Thermalhydraulic Performance of CANFLEX Fuel

CANFLEX is a 43-element CANDU fuel bundle, which is being jointly developed by AECL and KAERI, to facilitate the use of various advanced fuel cycles in CANDU reactors through the provision of enhanced operating margins. The design uses two element diameters (13.5 and 11.5 mm) to reduce maximum element ratings by 20%, yet maintaining the same bundle power and a uranium content very close to that of the standard 37-element design. The CANFLEX design also includes the use of critical- heat-flux (CHF) enhancing appendages, to increase the minimum CHF ratio or dryout margin of the bundle. The combination of these two features makes the CANFLEX bundle of interest for both advanced fuel cycles and also for use in existing CANDU reactors where it can compensate lost operating margin that is due to rising inlet header temperature and pressure tube creep. The major components of the thermalhydraulic testing are the evaluation of the CHF performance and the pressure drop with respect to the current 37-element bundle design.
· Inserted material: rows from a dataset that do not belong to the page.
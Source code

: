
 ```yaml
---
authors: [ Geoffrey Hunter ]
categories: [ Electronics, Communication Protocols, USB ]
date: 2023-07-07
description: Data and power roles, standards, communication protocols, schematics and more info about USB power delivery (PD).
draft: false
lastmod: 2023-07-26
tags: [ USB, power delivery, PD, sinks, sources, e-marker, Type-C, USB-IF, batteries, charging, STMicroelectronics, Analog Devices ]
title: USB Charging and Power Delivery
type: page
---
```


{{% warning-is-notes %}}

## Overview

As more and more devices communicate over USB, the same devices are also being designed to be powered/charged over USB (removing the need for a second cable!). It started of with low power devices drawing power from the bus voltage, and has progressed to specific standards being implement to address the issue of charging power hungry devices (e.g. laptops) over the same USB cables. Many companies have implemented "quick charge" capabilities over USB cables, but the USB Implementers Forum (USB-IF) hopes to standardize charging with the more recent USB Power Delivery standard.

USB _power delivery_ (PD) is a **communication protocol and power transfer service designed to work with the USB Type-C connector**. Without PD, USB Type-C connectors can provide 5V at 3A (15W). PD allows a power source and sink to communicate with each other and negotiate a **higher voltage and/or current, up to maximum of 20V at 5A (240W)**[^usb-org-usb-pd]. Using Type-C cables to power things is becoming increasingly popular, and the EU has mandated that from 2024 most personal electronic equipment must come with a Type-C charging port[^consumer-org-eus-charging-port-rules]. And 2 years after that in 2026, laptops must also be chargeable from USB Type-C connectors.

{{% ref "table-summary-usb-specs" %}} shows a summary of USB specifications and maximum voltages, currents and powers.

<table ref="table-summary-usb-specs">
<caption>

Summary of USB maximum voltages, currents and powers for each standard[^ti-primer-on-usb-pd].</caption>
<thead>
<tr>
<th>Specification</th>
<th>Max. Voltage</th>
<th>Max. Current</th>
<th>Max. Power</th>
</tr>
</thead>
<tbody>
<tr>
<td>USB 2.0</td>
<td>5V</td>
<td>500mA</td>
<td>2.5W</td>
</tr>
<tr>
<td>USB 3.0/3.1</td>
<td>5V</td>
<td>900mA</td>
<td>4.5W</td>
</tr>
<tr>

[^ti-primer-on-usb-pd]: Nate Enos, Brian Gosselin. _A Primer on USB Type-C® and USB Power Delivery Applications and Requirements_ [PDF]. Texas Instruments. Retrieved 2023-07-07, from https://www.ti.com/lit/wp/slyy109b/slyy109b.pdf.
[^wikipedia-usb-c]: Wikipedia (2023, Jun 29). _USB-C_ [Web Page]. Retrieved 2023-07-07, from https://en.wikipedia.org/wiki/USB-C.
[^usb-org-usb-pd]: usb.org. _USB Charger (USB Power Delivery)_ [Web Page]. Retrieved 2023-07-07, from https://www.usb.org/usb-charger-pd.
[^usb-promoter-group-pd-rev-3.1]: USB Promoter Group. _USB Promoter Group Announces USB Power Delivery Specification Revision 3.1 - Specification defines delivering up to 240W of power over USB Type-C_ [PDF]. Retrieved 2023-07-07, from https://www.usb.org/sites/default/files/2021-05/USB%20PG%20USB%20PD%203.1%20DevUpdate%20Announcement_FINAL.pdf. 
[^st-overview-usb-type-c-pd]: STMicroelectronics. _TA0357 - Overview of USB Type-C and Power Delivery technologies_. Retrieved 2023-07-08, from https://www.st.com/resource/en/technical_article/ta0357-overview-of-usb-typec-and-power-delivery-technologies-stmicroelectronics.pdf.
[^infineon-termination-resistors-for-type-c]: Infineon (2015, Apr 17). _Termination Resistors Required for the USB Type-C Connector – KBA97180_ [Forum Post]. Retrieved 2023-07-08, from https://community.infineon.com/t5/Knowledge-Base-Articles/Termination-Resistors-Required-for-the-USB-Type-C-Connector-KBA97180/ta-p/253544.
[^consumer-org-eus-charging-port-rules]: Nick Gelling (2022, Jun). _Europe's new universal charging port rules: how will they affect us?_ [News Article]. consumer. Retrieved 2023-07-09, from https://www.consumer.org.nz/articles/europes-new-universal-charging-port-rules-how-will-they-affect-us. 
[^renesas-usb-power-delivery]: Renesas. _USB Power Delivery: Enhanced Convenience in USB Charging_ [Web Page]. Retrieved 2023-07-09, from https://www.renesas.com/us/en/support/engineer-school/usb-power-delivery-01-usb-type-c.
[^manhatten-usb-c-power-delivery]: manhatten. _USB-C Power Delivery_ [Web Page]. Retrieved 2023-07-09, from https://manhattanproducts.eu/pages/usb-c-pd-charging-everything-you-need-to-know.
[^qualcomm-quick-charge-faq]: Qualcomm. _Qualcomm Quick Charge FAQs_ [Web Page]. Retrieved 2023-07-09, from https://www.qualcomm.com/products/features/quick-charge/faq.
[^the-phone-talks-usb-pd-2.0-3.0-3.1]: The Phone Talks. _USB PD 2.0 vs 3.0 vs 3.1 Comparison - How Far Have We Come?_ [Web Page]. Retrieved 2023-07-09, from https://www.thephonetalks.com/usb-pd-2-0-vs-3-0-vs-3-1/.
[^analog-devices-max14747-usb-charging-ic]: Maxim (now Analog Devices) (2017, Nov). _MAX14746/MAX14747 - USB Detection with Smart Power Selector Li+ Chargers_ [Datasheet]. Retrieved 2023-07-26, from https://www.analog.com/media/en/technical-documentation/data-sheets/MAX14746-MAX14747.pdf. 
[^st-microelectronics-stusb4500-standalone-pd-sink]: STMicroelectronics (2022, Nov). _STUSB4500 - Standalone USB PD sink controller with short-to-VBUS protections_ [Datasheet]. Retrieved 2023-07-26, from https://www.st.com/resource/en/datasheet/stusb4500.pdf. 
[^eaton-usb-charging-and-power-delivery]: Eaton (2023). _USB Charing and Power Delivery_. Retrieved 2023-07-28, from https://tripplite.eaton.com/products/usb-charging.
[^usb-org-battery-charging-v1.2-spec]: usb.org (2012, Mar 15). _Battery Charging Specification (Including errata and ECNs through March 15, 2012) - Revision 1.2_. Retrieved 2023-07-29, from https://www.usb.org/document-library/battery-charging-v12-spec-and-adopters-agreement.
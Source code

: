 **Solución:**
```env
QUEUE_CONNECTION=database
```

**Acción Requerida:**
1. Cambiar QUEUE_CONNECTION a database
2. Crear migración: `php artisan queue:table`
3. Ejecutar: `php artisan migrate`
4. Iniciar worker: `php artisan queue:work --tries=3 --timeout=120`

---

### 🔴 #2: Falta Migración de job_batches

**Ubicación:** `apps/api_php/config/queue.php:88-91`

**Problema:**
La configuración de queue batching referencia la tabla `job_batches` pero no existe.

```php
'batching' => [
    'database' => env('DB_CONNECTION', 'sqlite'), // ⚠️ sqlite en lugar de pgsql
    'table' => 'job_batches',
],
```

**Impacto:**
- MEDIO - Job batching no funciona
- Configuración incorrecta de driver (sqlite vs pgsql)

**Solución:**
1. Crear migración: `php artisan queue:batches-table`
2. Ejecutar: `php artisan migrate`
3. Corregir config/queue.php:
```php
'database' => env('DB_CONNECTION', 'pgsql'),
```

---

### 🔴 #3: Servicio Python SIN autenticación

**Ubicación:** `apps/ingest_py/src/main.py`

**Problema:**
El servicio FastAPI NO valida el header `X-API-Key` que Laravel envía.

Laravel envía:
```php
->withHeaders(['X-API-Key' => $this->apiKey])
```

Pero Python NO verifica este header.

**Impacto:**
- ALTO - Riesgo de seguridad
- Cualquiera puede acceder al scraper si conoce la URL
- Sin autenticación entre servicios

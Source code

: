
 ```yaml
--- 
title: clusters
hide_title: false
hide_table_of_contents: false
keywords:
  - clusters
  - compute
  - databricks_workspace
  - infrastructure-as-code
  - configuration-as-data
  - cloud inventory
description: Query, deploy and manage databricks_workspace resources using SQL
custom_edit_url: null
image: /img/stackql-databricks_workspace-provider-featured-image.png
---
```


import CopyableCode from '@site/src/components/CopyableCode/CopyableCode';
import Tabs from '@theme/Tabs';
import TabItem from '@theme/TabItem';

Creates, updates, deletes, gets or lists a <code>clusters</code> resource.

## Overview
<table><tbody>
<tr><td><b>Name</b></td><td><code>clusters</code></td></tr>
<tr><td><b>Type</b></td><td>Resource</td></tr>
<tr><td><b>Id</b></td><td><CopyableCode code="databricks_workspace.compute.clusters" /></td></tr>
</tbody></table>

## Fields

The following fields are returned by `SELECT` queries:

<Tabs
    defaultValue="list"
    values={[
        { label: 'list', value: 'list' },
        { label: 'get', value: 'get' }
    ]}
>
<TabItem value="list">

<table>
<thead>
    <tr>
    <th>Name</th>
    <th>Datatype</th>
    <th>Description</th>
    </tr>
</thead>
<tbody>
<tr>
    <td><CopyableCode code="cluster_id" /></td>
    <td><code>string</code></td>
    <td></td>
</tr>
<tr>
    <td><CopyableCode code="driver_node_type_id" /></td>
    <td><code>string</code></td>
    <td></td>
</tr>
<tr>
In addition, post dryout and drypatch mapping has been done to assist in the understanding of the performance of the CHF enhancing appendages, and to provide a baseline for future modifications to further improve the CHF enhancement. Both the CHF and the pressure drop measurements have been done using Refrigerant-134a, the first with an electrically heated 6-m-long simulation of a string of 12 CANFLEX fuel bundles, and the second with a string of 5 actual CANFLEX fuel bundles. The results clearly demonstrate the superior thermalhydraulic performance of the CANFLEX design compared with the current 37-element design, and based on this a demonstration irradiation of 24 bundles is planned in a CANDU 6 reactor for 1998. To allow full advantage to be taken of the improved performance, a water CHF test is planned before any full-core conversion to CANFLEX. This paper gives the results from the R-134a program showing an expected minimum critical channel- power improvement of 4% compared with the current 37-element bundles. It also shows that there is a similar or possibly slightly less of a reduction in the CHF performance because of pressure tube creep with a CANFLEX channel, as compared to a 37-element channel. In addition, examples of the detailed CHF, pressure drop and post dryout measurements are given.